Task goal:
In the data below, find each line that contains the word "None" and copy it.

Saved entries
=== Section Start ===

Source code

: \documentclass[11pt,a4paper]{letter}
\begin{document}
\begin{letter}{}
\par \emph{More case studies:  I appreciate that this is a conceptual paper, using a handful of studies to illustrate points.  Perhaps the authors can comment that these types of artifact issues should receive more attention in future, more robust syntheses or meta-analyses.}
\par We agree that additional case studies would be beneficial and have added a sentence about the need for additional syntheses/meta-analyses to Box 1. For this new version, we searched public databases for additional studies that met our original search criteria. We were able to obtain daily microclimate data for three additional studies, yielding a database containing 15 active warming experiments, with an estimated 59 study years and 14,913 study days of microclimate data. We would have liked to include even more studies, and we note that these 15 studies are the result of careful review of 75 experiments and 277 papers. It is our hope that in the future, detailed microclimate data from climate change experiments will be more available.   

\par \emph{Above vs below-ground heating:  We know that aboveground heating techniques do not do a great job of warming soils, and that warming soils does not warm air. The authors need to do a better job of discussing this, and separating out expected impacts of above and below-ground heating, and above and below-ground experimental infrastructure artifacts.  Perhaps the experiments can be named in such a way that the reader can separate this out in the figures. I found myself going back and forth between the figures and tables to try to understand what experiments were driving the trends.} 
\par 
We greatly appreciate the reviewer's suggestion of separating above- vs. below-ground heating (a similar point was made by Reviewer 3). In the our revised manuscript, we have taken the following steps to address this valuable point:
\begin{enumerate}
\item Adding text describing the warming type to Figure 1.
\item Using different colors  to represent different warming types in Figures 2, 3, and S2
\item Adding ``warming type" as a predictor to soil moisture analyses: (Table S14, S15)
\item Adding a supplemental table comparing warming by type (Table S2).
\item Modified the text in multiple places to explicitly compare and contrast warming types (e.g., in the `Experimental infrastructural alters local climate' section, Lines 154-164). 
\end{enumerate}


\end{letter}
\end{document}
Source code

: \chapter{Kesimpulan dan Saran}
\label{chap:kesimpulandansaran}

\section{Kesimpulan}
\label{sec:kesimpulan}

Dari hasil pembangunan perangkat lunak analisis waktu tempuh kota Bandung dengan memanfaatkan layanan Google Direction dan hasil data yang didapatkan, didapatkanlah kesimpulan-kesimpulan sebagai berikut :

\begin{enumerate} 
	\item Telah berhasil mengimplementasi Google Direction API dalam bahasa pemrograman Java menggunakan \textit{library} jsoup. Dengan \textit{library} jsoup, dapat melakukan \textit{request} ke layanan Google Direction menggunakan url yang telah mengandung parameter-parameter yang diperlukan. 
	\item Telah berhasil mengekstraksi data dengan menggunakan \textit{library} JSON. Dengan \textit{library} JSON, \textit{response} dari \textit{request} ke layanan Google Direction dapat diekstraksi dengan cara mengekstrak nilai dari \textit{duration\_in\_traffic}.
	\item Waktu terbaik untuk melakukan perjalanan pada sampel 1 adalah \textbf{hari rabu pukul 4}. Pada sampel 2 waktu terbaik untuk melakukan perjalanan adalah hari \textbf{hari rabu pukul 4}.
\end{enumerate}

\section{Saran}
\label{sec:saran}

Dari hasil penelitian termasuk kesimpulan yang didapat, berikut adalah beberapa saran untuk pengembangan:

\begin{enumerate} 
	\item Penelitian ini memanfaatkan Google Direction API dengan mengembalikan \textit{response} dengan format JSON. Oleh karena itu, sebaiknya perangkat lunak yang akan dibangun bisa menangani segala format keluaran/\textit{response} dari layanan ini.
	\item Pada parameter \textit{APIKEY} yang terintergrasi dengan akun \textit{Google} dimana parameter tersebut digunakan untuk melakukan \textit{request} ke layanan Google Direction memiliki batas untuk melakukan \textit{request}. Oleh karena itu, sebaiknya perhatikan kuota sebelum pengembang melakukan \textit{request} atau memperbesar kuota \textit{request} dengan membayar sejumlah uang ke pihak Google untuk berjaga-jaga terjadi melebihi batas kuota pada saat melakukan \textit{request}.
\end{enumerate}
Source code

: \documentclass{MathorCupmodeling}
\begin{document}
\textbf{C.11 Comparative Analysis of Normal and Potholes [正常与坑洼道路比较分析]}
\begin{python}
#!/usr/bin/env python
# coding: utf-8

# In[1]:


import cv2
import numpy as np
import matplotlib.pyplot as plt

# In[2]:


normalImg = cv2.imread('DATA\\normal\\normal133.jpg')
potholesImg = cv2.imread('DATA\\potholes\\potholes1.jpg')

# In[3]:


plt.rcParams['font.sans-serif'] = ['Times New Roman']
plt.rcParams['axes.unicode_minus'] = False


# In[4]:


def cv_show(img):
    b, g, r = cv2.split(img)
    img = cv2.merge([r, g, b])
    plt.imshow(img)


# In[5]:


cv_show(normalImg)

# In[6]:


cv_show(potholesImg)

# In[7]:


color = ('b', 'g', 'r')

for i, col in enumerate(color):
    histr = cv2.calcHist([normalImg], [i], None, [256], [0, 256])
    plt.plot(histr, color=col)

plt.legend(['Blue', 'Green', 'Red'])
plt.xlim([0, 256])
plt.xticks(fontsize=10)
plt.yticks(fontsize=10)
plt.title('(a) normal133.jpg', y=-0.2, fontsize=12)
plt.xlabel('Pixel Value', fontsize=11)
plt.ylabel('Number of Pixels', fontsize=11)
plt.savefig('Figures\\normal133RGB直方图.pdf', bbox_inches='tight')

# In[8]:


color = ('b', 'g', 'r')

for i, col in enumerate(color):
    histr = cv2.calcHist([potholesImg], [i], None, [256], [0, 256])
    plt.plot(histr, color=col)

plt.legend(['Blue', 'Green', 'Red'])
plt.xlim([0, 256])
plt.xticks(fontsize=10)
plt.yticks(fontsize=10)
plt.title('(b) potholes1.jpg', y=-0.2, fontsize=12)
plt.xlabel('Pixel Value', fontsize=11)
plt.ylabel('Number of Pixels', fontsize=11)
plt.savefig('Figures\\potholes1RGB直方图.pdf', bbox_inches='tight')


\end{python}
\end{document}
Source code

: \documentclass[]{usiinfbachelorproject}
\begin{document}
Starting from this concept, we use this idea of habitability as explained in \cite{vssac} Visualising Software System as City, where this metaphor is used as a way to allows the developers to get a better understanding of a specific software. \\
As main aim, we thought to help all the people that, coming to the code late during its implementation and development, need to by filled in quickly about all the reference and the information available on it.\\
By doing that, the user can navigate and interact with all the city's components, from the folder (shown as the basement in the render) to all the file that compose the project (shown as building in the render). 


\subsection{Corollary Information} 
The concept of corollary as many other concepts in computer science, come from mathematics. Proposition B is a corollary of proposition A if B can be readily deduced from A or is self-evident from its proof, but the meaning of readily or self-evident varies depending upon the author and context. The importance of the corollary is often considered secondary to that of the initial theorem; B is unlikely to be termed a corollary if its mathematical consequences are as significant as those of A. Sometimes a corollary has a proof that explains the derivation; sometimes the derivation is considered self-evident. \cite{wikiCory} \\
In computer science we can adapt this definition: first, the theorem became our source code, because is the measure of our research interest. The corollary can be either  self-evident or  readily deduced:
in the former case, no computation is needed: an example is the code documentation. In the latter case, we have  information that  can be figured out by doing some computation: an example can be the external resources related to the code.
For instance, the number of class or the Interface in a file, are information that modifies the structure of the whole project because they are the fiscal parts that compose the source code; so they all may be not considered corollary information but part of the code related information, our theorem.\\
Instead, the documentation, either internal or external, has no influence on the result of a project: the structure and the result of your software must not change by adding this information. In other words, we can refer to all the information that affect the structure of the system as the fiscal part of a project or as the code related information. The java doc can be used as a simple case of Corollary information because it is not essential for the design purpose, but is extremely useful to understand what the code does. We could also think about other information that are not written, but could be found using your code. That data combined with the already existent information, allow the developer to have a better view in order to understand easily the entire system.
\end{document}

=== Section End ===
=== Section Start ===

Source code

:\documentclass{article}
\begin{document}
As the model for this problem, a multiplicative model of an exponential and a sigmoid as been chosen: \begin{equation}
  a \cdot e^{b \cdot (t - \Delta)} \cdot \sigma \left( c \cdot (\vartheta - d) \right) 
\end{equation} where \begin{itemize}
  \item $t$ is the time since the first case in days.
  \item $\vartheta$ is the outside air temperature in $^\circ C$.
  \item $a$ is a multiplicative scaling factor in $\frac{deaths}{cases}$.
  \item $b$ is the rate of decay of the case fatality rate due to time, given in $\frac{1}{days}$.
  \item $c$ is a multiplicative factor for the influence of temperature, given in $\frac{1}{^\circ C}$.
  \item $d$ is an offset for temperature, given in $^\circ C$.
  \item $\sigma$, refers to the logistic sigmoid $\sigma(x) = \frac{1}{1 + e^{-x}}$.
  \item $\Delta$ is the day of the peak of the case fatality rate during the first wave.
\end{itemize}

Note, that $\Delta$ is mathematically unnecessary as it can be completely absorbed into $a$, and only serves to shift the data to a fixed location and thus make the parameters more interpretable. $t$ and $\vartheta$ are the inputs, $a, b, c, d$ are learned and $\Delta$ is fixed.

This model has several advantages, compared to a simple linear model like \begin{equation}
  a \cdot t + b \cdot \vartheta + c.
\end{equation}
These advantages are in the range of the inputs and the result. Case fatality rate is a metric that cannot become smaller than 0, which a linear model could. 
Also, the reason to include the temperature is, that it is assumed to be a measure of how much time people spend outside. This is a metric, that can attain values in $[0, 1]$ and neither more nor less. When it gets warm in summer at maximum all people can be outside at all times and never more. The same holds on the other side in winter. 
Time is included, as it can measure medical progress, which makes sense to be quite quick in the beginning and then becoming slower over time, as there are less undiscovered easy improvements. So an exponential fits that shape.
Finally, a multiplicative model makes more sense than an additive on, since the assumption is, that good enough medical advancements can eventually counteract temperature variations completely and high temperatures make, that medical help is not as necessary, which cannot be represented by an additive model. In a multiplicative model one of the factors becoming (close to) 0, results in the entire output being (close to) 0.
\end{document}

=== Section End ===

Problem solution:
    histr = cv2.calcHist([normalImg], [i], None, [256], [0, 256])
    histr = cv2.calcHist([potholesImg], [i], None, [256], [0, 256])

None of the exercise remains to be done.